In this case, the result is:

res = aa11 aa6 aa2 aa7 aa3 aa8 aa4 aa9 aa5 aa1

But when I change the regexp from a*\[1-9\] to a*\[1-10\], the result becomes:

res = aa11 aa10 aa1

Answer 1

You need to be sure what you're trying to match because glob style matching and regexp style matching are different in many aspects.

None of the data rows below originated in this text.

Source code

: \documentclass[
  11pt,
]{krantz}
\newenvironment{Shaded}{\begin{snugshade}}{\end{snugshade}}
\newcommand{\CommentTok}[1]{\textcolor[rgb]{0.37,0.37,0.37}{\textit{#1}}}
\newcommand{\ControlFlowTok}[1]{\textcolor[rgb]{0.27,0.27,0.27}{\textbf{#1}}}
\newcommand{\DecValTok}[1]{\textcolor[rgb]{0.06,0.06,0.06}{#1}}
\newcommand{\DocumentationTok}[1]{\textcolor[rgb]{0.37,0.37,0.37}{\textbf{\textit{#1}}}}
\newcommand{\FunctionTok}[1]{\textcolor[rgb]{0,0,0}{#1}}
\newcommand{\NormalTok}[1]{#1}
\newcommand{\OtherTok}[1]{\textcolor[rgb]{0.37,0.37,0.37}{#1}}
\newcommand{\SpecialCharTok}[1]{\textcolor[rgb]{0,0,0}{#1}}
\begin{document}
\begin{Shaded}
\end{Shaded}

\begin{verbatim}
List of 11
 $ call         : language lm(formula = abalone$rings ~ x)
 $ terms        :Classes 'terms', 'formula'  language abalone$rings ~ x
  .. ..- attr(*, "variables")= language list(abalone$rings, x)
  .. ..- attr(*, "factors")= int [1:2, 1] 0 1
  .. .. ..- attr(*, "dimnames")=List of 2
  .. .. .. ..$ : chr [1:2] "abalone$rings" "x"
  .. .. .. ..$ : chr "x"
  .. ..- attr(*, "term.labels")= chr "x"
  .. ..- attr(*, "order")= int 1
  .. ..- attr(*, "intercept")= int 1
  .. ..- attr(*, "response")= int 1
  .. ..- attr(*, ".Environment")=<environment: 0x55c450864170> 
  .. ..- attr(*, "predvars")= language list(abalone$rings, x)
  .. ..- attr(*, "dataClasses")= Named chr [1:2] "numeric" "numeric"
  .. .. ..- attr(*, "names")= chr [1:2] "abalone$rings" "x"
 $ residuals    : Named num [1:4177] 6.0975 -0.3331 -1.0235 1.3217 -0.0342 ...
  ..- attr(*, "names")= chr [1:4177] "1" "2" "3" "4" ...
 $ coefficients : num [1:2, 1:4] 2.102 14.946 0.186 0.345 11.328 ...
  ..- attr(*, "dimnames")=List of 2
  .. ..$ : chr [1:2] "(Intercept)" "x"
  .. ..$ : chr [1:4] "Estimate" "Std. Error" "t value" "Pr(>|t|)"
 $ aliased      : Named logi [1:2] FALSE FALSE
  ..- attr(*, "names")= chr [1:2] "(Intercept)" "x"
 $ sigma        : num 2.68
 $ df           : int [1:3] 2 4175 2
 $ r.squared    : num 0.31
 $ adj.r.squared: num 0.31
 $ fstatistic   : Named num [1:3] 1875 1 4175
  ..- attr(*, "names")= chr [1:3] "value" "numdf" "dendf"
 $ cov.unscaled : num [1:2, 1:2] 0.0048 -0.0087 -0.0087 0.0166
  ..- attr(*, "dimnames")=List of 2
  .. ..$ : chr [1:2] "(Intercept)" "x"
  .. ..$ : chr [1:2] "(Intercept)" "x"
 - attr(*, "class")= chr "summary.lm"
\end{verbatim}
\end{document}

From the docs, glob has the following:

• * matches any sequence of characters in string, including a null string.
• ? matches any single character in string.
• [chars] matches any character in the set given by chars. If a sequence of the form x-y appears in chars, then any character between x and y, inclusive, will match. When used with -nocase, the end points of the range are converted to lower case first. Whereas {[A-z]} matches _ when matching case-sensitively (since _ falls between the Z and a), with -nocase this is considered like {[A-Za-z]} (and probably what was meant in the first place).
• \x matches the single character x. This provides a way of avoiding the special interpretation of the characters *?[]\ in pattern.

Since you are using glob style matching, your current expression (a*\[1-9\]) matches an a, followed by any characters and any one of 1 through 9 (meaning it would also match something like abcjdne1).

If you want to match at least one a followed by numbers from 1 through 10, you will need something like this, using the -regexp mode:

set regexp {a+(?:[1-9]|10)}
set res [array names d -regexp $regexp]

Now, this regexp is I believe the more natural one for a beginner ((?:[1-9]|10) meaning either 1 through 9, or 10, but you can use the form that zx81 suggested with (?:10?|[2-9]) meaning 1, with an optional 0 for 10, or 2 through 9).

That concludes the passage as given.